- _ASSIGNMENT_:
Whenever a line of the material contains the string "Viktor", it should be copied.

- _RECORDS FOR THE EXERCISE_:
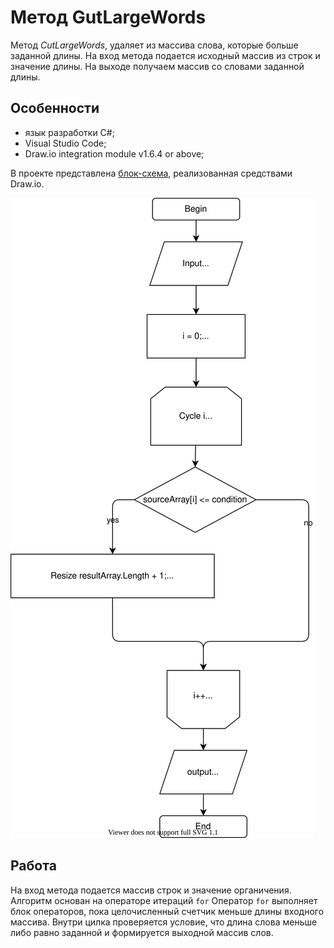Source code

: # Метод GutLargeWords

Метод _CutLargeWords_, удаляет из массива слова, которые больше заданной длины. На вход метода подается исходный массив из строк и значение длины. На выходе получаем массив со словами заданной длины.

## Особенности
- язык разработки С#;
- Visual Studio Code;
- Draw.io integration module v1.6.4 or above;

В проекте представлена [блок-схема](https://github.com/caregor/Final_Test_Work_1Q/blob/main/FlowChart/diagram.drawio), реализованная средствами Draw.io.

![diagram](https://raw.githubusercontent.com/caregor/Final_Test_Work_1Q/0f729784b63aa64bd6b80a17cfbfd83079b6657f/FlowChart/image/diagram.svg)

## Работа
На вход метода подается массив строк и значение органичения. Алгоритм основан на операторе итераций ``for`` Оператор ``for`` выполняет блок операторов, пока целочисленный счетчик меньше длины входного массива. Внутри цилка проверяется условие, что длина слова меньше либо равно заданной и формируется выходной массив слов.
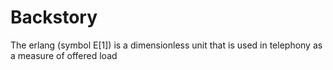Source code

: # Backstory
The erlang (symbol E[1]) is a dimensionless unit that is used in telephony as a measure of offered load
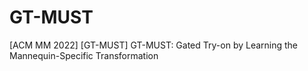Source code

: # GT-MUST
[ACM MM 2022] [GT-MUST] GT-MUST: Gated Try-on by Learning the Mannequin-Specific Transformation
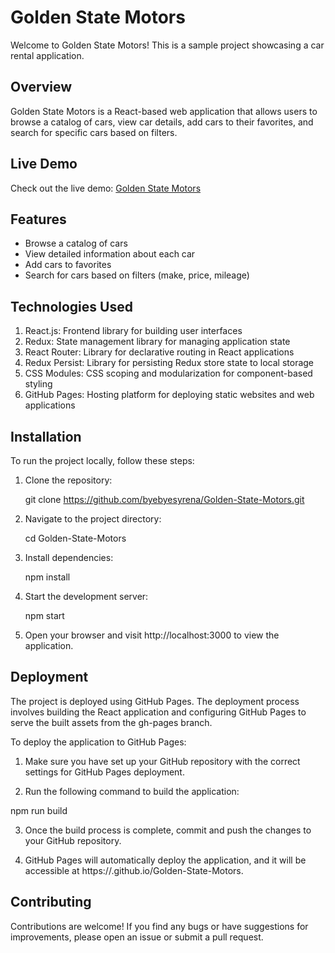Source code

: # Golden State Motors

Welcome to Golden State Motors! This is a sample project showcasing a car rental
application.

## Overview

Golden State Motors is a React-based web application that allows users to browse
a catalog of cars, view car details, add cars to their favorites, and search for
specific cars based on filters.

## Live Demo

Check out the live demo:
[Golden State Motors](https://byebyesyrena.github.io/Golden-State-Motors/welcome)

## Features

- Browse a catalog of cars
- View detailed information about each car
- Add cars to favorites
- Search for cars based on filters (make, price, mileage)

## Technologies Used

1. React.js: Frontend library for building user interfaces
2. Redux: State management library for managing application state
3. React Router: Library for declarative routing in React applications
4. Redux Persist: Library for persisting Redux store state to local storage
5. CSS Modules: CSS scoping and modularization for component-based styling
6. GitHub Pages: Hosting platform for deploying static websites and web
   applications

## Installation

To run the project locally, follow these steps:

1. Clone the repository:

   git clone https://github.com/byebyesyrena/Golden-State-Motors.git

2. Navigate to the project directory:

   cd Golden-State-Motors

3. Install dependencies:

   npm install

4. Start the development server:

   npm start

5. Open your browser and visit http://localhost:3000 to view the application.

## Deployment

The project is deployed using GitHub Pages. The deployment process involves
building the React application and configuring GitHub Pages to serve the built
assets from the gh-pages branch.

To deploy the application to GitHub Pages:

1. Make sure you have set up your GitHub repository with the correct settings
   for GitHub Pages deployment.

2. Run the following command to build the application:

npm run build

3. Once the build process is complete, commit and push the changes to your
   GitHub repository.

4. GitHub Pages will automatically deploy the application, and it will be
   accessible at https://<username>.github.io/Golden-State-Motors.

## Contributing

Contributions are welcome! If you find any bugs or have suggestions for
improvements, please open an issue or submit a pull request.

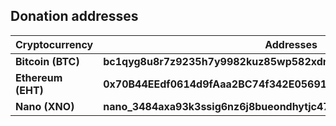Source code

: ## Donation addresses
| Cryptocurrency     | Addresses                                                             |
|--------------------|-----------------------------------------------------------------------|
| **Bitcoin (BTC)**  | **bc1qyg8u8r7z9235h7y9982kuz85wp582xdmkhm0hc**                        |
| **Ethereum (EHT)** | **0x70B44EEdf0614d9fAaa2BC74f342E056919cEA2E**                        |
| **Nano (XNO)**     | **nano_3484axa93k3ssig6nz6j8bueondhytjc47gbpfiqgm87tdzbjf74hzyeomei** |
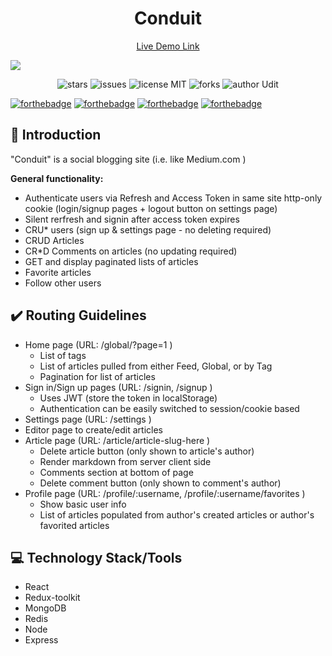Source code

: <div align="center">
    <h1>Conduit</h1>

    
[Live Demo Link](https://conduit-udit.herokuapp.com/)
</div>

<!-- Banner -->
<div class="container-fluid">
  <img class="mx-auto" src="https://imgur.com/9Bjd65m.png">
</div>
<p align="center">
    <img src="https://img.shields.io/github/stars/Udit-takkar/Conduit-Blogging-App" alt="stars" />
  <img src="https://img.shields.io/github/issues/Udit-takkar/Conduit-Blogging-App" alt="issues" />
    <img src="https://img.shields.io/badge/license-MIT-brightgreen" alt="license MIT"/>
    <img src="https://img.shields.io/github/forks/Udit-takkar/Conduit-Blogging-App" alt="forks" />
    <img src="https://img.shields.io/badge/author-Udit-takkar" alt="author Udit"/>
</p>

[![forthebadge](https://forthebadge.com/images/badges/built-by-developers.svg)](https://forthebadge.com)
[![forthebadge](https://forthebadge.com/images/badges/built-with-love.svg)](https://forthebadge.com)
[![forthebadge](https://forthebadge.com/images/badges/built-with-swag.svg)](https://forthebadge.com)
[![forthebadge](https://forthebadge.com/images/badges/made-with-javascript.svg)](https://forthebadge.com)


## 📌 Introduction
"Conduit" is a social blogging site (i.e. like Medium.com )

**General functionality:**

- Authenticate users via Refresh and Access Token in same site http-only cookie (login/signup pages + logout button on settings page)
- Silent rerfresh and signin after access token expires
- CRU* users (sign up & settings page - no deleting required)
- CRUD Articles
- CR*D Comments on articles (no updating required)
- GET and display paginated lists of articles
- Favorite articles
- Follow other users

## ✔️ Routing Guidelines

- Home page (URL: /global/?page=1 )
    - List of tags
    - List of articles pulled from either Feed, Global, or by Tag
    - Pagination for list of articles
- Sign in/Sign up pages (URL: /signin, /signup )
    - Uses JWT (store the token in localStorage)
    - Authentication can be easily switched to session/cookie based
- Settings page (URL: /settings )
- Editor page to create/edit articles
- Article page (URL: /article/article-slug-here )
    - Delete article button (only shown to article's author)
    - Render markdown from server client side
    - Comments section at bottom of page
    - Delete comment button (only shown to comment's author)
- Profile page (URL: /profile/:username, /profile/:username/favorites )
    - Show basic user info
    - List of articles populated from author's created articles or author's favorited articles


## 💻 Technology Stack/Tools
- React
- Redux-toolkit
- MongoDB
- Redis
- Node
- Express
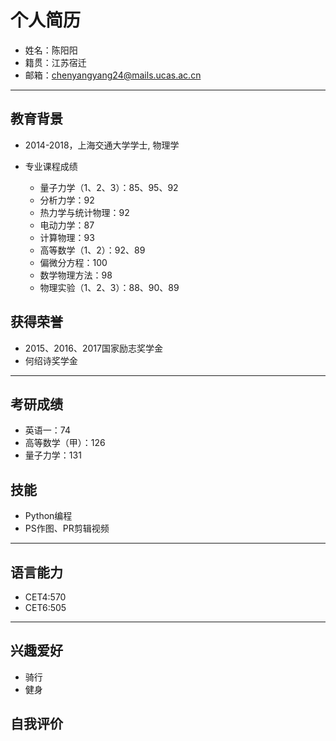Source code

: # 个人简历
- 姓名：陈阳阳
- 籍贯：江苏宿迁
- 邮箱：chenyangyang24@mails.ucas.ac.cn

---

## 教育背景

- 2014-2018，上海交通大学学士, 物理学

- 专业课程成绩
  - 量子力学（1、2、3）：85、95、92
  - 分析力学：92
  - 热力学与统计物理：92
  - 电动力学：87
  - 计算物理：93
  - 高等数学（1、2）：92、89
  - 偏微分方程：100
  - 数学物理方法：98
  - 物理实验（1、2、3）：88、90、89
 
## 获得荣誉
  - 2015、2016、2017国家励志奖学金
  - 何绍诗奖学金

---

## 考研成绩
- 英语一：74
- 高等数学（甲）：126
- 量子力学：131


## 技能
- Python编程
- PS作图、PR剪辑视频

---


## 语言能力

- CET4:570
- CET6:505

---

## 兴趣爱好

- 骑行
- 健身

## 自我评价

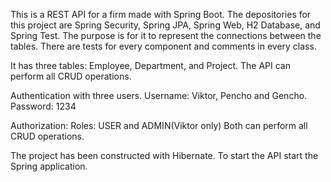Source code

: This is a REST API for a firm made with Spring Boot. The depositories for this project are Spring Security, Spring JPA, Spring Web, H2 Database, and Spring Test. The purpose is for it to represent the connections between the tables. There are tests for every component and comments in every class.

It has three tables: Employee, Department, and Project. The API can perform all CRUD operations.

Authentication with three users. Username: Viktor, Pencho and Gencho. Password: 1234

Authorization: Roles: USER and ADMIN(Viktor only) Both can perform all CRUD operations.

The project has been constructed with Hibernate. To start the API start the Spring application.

- _WORKED SOLUTION_:
Authentication with three users. Username: Viktor, Pencho and Gencho. Password: 1234
Authorization: Roles: USER and ADMIN(Viktor only) Both can perform all CRUD operations.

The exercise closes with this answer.